Andererseits haben Frischs veröffentlichte Tagebücher aus den Jahren nach dem Zweiten Weltkrieg (Tagebuch 1946-1949) oder aus den sechziger Jahren (Tagebuch 1966-1971) wiederum romanhafte Züge und sind keineswegs krude Mitschriften der laufenden Ereignisse. Solche Mitschriften finden sich vielmehr in den sogenannten Notizheften, aus denen bisher nur wenige Passagen veröffentlicht wurden.

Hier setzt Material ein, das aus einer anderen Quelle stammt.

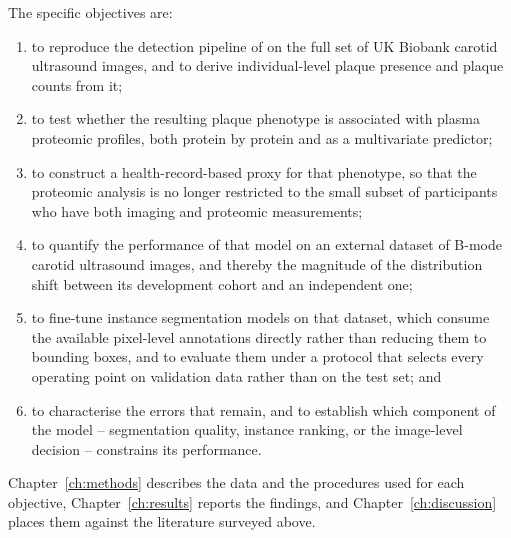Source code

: The specific objectives are:

\begin{enumerate}[nosep]
  \item to reproduce the detection pipeline of \textcite{omarov2024deep} on the full set of
        UK Biobank carotid ultrasound images, and to derive individual-level plaque presence
        and plaque counts from it;
  \item to test whether the resulting plaque phenotype is associated with plasma proteomic
        profiles, both protein by protein and as a multivariate predictor;
  \item to construct a health-record-based proxy for that phenotype, so that the proteomic
        analysis is no longer restricted to the small subset of participants who have both
        imaging and proteomic measurements;
  \item to quantify the performance of that model on an external dataset of B-mode carotid
        ultrasound images, and thereby the magnitude of the distribution shift between its
        development cohort and an independent one;
  \item to fine-tune instance segmentation models on that dataset, which consume the available
        pixel-level annotations directly rather than reducing them to bounding boxes, and to
        evaluate them under a protocol that selects every operating point on validation data
        rather than on the test set; and
  \item to characterise the errors that remain, and to establish which component of the model --
        segmentation quality, instance ranking, or the image-level decision -- constrains its
        performance.
\end{enumerate}

Chapter~\ref{ch:methods} describes the data and the procedures used for each objective,
Chapter~\ref{ch:results} reports the findings, and Chapter~\ref{ch:discussion} places them
against the literature surveyed above.
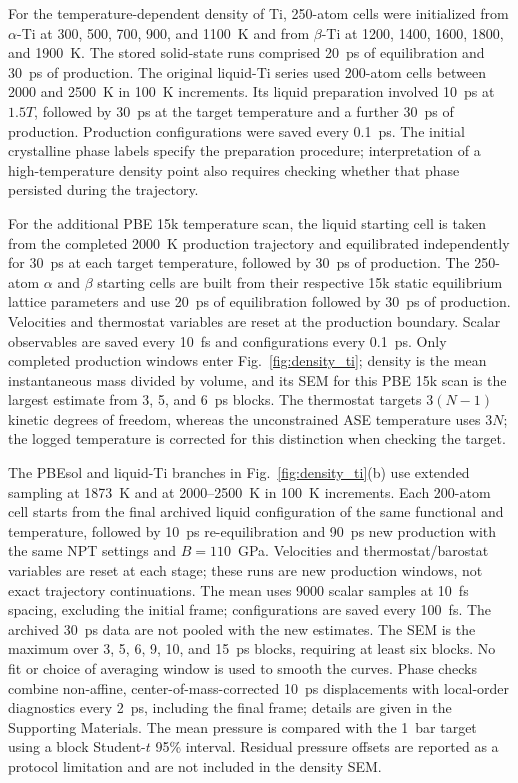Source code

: For the temperature-dependent density of Ti, 250-atom cells were initialized from $\alpha$-Ti at 300, 500, 700, 900, and 1100~K and from $\beta$-Ti at 1200, 1400, 1600, 1800, and 1900~K.
The stored solid-state runs comprised 20~ps of equilibration and 30~ps of production.
The original liquid-Ti series used 200-atom cells between 2000 and 2500~K in 100~K increments.
Its liquid preparation involved 10~ps at $1.5T$, followed by 30~ps at the target temperature and a further 30~ps of production.
Production configurations were saved every 0.1~ps.
The initial crystalline phase labels specify the preparation procedure; interpretation of a high-temperature density point also requires checking whether that phase persisted during the trajectory.

For the additional PBE 15k temperature scan, the liquid starting cell is taken from the completed 2000~K production trajectory and equilibrated independently for 30~ps at each target temperature, followed by 30~ps of production.
The 250-atom $\alpha$ and $\beta$ starting cells are built from their respective 15k static equilibrium lattice parameters and use 20~ps of equilibration followed by 30~ps of production.
Velocities and thermostat variables are reset at the production boundary. Scalar observables are saved every 10~fs and configurations every 0.1~ps.
Only completed production windows enter Fig.~\ref{fig:density_ti}; density is the mean instantaneous mass divided by volume, and its SEM for this PBE 15k scan is the largest estimate from 3, 5, and 6~ps blocks.
The thermostat targets $3(N-1)$ kinetic degrees of freedom, whereas the unconstrained ASE temperature uses $3N$; the logged temperature is corrected for this distinction when checking the target.

The PBEsol and \rscan{} liquid-Ti branches in Fig.~\ref{fig:density_ti}(b) use extended sampling at 1873~K and at 2000--2500~K in 100~K increments.
Each 200-atom cell starts from the final archived liquid configuration of the same functional and temperature, followed by 10~ps re-equilibration and 90~ps new production with the same NPT settings and $B=110$~GPa.
Velocities and thermostat/barostat variables are reset at each stage; these runs are new production windows, not exact trajectory continuations.
The mean uses 9000 scalar samples at 10~fs spacing, excluding the initial frame; configurations are saved every 100~fs. The archived 30~ps data are not pooled with the new estimates.
The SEM is the maximum over 3, 5, 6, 9, 10, and 15~ps blocks, requiring at least six blocks. No fit or choice of averaging window is used to smooth the curves.
Phase checks combine non-affine, center-of-mass-corrected 10~ps displacements with local-order diagnostics every 2~ps, including the final frame; details are given in the Supporting Materials.
The mean pressure is compared with the 1~bar target using a block Student-$t$ 95\% interval. Residual pressure offsets are reported as a protocol limitation and are not included in the density SEM.


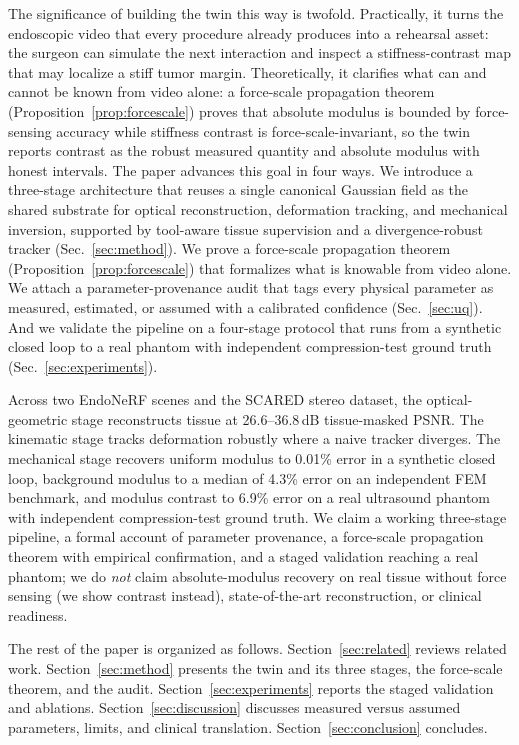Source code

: \documentclass[review]{elsarticle}
\begin{document}
The significance of building the twin this way is twofold. Practically, it
turns the endoscopic video that every procedure already produces into a
rehearsal asset: the surgeon can simulate the next interaction and inspect
a stiffness-contrast map that may localize a stiff tumor margin.
Theoretically, it clarifies what can and cannot be known from video alone:
a force-scale propagation theorem (Proposition~\ref{prop:forcescale})
proves that absolute modulus is bounded by force-sensing accuracy while
stiffness contrast is force-scale-invariant, so the twin reports contrast
as the robust measured quantity and absolute modulus with honest intervals.
The paper advances this goal in four ways. We introduce a three-stage
architecture that reuses a single canonical Gaussian field as the shared
substrate for optical reconstruction, deformation tracking, and mechanical
inversion, supported by tool-aware tissue supervision and a
divergence-robust tracker (Sec.~\ref{sec:method}). We prove a force-scale
propagation theorem (Proposition~\ref{prop:forcescale}) that formalizes
what is knowable from video alone. We attach a parameter-provenance audit
that tags every physical parameter as measured, estimated, or assumed with
a calibrated confidence (Sec.~\ref{sec:uq}). And we validate the pipeline
on a four-stage protocol that runs from a synthetic closed loop to a real
phantom with independent compression-test ground truth
(Sec.~\ref{sec:experiments}).

Across two EndoNeRF scenes and the SCARED stereo dataset, the
optical-geometric stage reconstructs tissue at 26.6--36.8\,dB tissue-masked
PSNR. The kinematic stage tracks deformation robustly where a naive tracker
diverges. The mechanical stage recovers uniform modulus to 0.01\% error in a
synthetic closed loop, background modulus to a median of 4.3\% error on an
independent FEM benchmark, and modulus contrast to 6.9\% error on a real
ultrasound phantom with independent compression-test ground truth. We claim
a working three-stage pipeline, a formal account of parameter provenance, a
force-scale propagation theorem with empirical confirmation, and a
staged validation reaching a real phantom; we do \emph{not} claim
absolute-modulus recovery on real tissue without force sensing (we show
contrast instead), state-of-the-art reconstruction, or clinical readiness.

The rest of the paper is organized as follows. Section~\ref{sec:related}
reviews related work. Section~\ref{sec:method} presents the twin and its
three stages, the force-scale theorem, and the audit.
Section~\ref{sec:experiments} reports the staged validation and ablations.
Section~\ref{sec:discussion} discusses measured versus assumed parameters,
limits, and clinical translation. Section~\ref{sec:conclusion} concludes.
\end{document}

Im Max Frisch-Archiv werden über hundert solcher Notizhefte aufbewahrt. Über das Arbeitsverfahren an diesen „Tagebuchblättern“ hat Frisch selbst Genaues gesagt: „Tagebuchblätter“, schreibt er 1949, „sind Erzeugnisse in den Pausen, Notizen unterwegs, Einfälle in einem Wartezimmer, im Kaffeehaus, in der Bahn oder am Feierabend, bevor man das Licht löscht; es sind, ihrer Adresse nach, immer Notizen an den Schreiber selbst, Briefe ohne Empfänger; ihr Reiz, ihr wesentlicher Reiz ist das Selbstgespräch, die Aussage ohne Stimme, der Umgang eines Geistes mit sich selbst.“
Die Notizhefte bilden also den noch unbearbeiteten Rohstoff der späteren literarischen Arbeit. Ihre Texte, ihre Anlage und ihre Ästhetik zu verfolgen, ist daher hoch interessant für alle, die an der Arbeit in literarischen Werkstätten interessiert sind. Bis zum 28. September haben sie Zeit, sich die Hefte in Zürich anzuschauen und wenig später (etwa im Restaurant/Café La Terrasse, Limmatquai 3) Tagebuchtexte zu lesen, die Frisch in genau diesem Café vor vielen Jahrzehnten geschrieben hat.